Ce tragique événement n’est pas sans rappeler un autre du même type, intervenu quelques mois plus tôt à Lille. Le 11 janvier 1916, vers 2 heures du matin, une immense explosion secoue la région. Sa violence est telle que des vitres sont brisées jusqu’à Tournai et que le bruit est entendu à plus de 160 km de là aux Pays-Bas.
La poudrière des Dix-Huit Ponts, à Moulins-Lille, a sauté. Des rues entières sont pulvérisées, 21 usines et 738 maisons sont détruites, 1 400 familles se retrouvent sans abri… Bien plus grave encore : on recense 104 corps retrouvés, sans compter les disparus, et plus de 400 blessés dont 116 grièvement. Plusieurs jours après le drame, on délivrait encore deux enfants, indemnes sous les décombres.

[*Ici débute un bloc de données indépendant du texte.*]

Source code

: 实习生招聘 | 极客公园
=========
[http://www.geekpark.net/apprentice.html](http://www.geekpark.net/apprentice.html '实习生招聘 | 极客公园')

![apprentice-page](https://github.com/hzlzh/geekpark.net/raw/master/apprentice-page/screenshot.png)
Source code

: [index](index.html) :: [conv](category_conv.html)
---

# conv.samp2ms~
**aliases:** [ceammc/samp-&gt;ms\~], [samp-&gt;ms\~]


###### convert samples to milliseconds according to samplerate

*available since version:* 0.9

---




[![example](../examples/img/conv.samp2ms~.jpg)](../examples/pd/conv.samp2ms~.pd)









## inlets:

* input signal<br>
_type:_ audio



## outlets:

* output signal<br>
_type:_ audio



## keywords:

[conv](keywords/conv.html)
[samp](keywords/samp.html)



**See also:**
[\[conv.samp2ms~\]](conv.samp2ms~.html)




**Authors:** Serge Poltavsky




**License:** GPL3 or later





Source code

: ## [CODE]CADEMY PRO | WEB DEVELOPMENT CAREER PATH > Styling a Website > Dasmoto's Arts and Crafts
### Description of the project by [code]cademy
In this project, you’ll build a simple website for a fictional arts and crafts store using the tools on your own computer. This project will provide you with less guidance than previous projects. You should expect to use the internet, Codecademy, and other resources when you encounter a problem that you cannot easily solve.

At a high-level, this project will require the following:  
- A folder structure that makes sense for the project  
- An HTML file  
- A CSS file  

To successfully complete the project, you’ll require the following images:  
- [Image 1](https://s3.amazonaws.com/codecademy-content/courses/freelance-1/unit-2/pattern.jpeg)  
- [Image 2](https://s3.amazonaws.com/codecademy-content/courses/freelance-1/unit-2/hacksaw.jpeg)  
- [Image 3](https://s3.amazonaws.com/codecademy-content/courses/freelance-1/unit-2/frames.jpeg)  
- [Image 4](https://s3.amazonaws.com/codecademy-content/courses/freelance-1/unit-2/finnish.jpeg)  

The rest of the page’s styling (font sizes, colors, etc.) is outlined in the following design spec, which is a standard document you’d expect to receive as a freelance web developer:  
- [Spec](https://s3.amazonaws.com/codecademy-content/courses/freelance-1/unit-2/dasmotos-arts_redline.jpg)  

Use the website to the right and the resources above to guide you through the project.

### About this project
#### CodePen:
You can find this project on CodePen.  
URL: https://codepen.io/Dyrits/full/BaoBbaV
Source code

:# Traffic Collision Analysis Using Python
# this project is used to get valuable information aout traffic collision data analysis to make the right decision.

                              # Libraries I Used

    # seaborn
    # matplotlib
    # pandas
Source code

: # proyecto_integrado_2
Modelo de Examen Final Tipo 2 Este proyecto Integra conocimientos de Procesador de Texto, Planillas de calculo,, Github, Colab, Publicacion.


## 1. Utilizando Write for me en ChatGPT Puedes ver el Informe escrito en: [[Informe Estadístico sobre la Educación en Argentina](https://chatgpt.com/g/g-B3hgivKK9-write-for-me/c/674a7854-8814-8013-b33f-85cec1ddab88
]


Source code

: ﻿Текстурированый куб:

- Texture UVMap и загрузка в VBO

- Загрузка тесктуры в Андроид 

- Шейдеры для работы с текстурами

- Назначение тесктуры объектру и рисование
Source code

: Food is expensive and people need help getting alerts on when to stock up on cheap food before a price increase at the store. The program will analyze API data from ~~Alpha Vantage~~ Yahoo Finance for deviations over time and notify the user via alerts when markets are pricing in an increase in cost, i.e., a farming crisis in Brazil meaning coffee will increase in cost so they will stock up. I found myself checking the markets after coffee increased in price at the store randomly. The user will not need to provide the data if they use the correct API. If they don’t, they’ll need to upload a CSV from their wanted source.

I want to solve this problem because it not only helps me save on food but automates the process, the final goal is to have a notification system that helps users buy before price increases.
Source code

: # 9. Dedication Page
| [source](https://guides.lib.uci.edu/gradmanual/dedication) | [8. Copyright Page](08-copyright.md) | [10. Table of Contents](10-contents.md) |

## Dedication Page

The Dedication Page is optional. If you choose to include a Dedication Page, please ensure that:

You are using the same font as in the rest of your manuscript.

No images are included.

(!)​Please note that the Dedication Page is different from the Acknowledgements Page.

L’origine de la catastrophe ne fut jamais déterminée. Les Anglais avaient bombardé le secteur les jours précédents, mais apparemment pas cette nuit-là. Certains avancent que cette explosion était peut-être due à la mauvaise qualité des poudres allemandes. L’occupant, du reste, noya par prudence, peu après, une grande quantité de grenades et d’explosifs à Saint-André et à la Madeleine. Il enfouit aussi des obus dans les carrières de Lezennes.

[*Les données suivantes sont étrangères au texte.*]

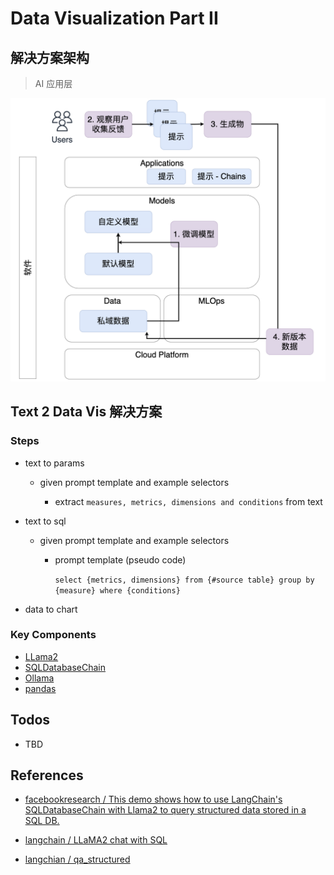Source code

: # Data Visualization Part II

## 解决方案架构

> AI 应用层

![Architecture](assets/general-arch.png)

## Text 2 Data Vis 解决方案

### Steps

- text to params

  - given prompt template and example selectors

    - extract `measures, metrics, dimensions and conditions` from text

- text to sql

  - given prompt template and example selectors

    - prompt template (pseudo code)

      `select {metrics, dimensions} from {#source table} group by {measure} where {conditions}`

- data to chart

### Key Components

- [LLama2]()
- [SQLDatabaseChain]()
- [Ollama](https://python.langchain.com/docs/integrations/chat/ollama)
- [pandas](https://python.langchain.com/docs/integrations/toolkits/pandas)

## Todos

- TBD

## References

- [facebookresearch / This demo shows how to use LangChain's SQLDatabaseChain with Llama2 to query structured data stored in a SQL DB.](https://github.com/facebookresearch/llama-recipes/blob/main/demo_apps/StructuredLlama.ipynb)

- [langchain / LLaMA2 chat with SQL](https://github.com/langchain-ai/langchain/blob/master/cookbook/LLaMA2_sql_chat.ipynb)

- [langchian / qa_structured](https://python.langchain.com/docs/use_cases/qa_structured/sql)
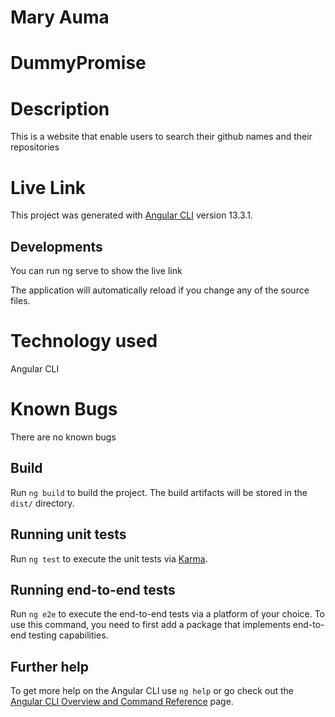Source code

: #  Mary Auma
# DummyPromise
# Description
This is a website that enable users to search their github names and their repositories
# Live Link

This project was generated with [Angular CLI](https://github.com/angular/angular-cli) version 13.3.1.

## Developments
You can run ng serve to show the live link

 The application will automatically reload if you change any of the source files.
 # Technology used
 Angular CLI

# Known Bugs
There are no known bugs

## Build

Run `ng build` to build the project. The build artifacts will be stored in the `dist/` directory.

## Running unit tests

Run `ng test` to execute the unit tests via [Karma](https://karma-runner.github.io).

## Running end-to-end tests

Run `ng e2e` to execute the end-to-end tests via a platform of your choice. To use this command, you need to first add a package that implements end-to-end testing capabilities.

## Further help

To get more help on the Angular CLI use `ng help` or go check out the [Angular CLI Overview and Command Reference](https://angular.io/cli) page.
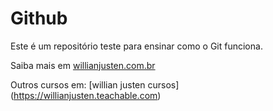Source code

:# Github

Este é um repositório teste para ensinar como o Git funciona.

Saiba mais em [willianjusten.com.br](https://willianjusten.com.br)

Outros cursos em: [willian justen cursos] (https://willianjusten.teachable.com)

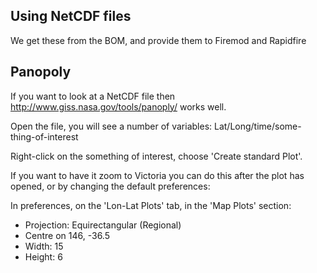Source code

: ## Using NetCDF files
We get these from the BOM, and provide them to Firemod and Rapidfire


## Panopoly
If you want to look at a NetCDF file then http://www.giss.nasa.gov/tools/panoply/ works well.

Open the file, you will see a number of variables: Lat/Long/time/some-thing-of-interest

Right-click on the something of interest, choose 'Create standard Plot'.

If you want to have it zoom to Victoria you can do this after the plot has opened, or by changing the default preferences:

In preferences, on the 'Lon-Lat Plots' tab, in the 'Map Plots' section:
 - Projection: Equirectangular (Regional)
 - Centre on 146, -36.5
 - Width: 15
 - Height: 6
 
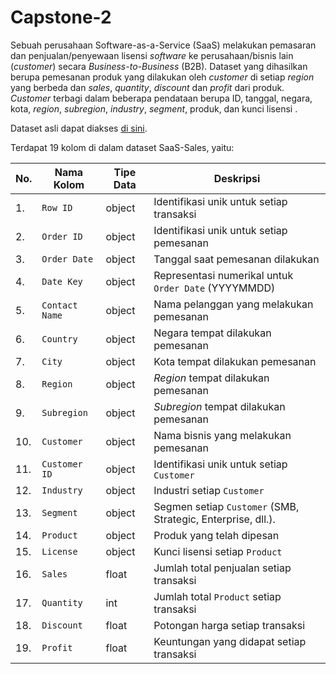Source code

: # Capstone-2

Sebuah perusahaan Software-as-a-Service (SaaS) melakukan pemasaran dan penjualan/penyewaan lisensi *software* ke perusahaan/bisnis lain (*customer*) secara *Business-to-Business* (B2B). Dataset yang dihasilkan berupa pemesanan produk yang dilakukan oleh *customer* di setiap *region* yang berbeda dan *sales*, *quantity*, *discount* dan *profit* dari produk. *Customer* terbagi dalam beberapa pendataan berupa ID, tanggal, negara, kota, *region*, *subregion*, *industry*, *segment*, produk, dan kunci lisensi . 

Dataset asli dapat diakses [di sini](https://www.kaggle.com/datasets/nnthanh101/aws-saas-sales).

Terdapat 19 kolom di dalam dataset SaaS-Sales, yaitu:

|No.|Nama Kolom|Tipe Data|Deskripsi|
|-|-|-|-|
|1.|`Row ID`|object| Identifikasi unik untuk setiap transaksi|
|2.|`Order ID`|object|Identifikasi unik untuk setiap pemesanan|
|3.| `Order Date`|object|Tanggal saat pemesanan dilakukan|
|4.| `Date Key`|object|Representasi numerikal untuk `Order Date` (YYYYMMDD)|
|5.| `Contact Name`|object|Nama pelanggan yang melakukan pemesanan|
|6.| `Country`|object|Negara tempat dilakukan pemesanan|
|7.|`City`|object|Kota tempat dilakukan pemesanan|
|8.|`Region`|object|*Region* tempat dilakukan pemesanan|
|9.|`Subregion`|object|*Subregion* tempat dilakukan pemesanan|
|10.| `Customer`|object|Nama bisnis yang melakukan pemesanan|
|11.| `Customer ID`|object|Identifikasi unik untuk setiap `Customer`|
|12.| `Industry`|object|Industri setiap `Customer`|
|13.| `Segment`|object|Segmen setiap `Customer` (SMB, Strategic, Enterprise, dll.).|
|14.| `Product`|object|Produk yang telah dipesan|
|15.| `License`|object|Kunci lisensi setiap `Product`|
|16.| `Sales`|float|Jumlah total penjualan setiap transaksi|
|17.| `Quantity`|int|Jumlah total `Product` setiap transaksi|
|18.| `Discount`|float|Potongan harga setiap transaksi|
|19.| `Profit`|float|Keuntungan yang didapat setiap transaksi|

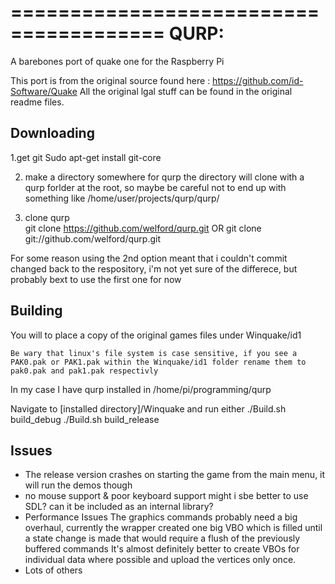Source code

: =======================================
QURP:
=======================================
A barebones port of quake one for the Raspberry Pi

This port is from the original source found here : https://github.com/id-Software/Quake 
All the original lgal stuff can be found in the original readme files.

Downloading
------------------------

1.get git
Sudo apt-get install git-core

2. make a directory somewhere for qurp
the directory will clone with a qurp forlder at the root, so maybe be careful not to end up with something like /home/user/projects/qurp/qurp/

3. clone qurp	
git clone https://github.com/welford/qurp.git
OR
git clone git://github.com/welford/qurp.git

For some reason using the 2nd option meant that i couldn't commit changed back to the respository, 	i'm not yet sure of the differece, but probably bext to use the first one for now

Building
------------------------

You will to place a copy of the original games files under Winquake/id1

	Be wary that linux's file system is case sensitive, if you see a PAK0.pak or PAK1.pak within the Winquake/id1 folder rename them to pak0.pak and pak1.pak respectivly 

In my case I have qurp installed in /home/pi/programming/qurp

Navigate to [installed directory]/Winquake and run either
	./Build.sh build_debug 
	./Build.sh build_release
	


Issues
------------------------

- The release version crashes on starting the game from the main menu, it will run the demos though
- no mouse support & poor keyboard support
  might i sbe better to use SDL? can it be included as an internal library?
- Performance Issues
  The graphics commands probably need a big overhaul, currently the wrapper created one big VBO 
  which is filled until a state change is made that would require a flush of the previously buffered commands
  It's almost definitely better to create VBOs for individual data where possible and upload the vertices only once.
- Lots of others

[Un] développement extraordinaire [avait été donné par] les Anglais au camp d’Audruicq ; de vastes ateliers y avaient été construits et des dépôts de munitions renfermaient plus de 80 000 tonnes d’explosifs destinés, disait-on, à une grande offensive anglaise.
Dans la nuit du 20 au 21 juillet, vers 1 h 25 du matin, le poste de guet, installé à Ruminghen signalait l’arrivée d’un avion allemand allant de l’est à l’ouest ; trois minutes après, un second avion arrivait de la même direction. Aussitôt l’alerte était donnée à Calais et la population, réveillée, attendit les événements avec son calme habituel.
Ce soir-là, Calais devait être épargné.
À 1 h 30 une première torpille détruisait à Audruicq les projecteurs installés près du pont de pierre. Les deux avions descendent alors à faible hauteur, en dépit du tir des canons de la D.C.A. anglo-française, et lancent des bombes incendiaires sur le camp de munitions.
En quelques minutes, les baraquements d’ouvriers militarisés du Blanc-Bouillon sont transformés en d’immenses brasiers éclairant tout le camp et la région.
À 2 heures du matin l’incendie gagne les hangars de munitions contenant des caisses de cartouches, de grenades ou de fusées ; puis, les énormes dépôts d’obus de tous calibres sont atteints et commencent à sauter. Les explosions se succèdent avec une violence inouïe.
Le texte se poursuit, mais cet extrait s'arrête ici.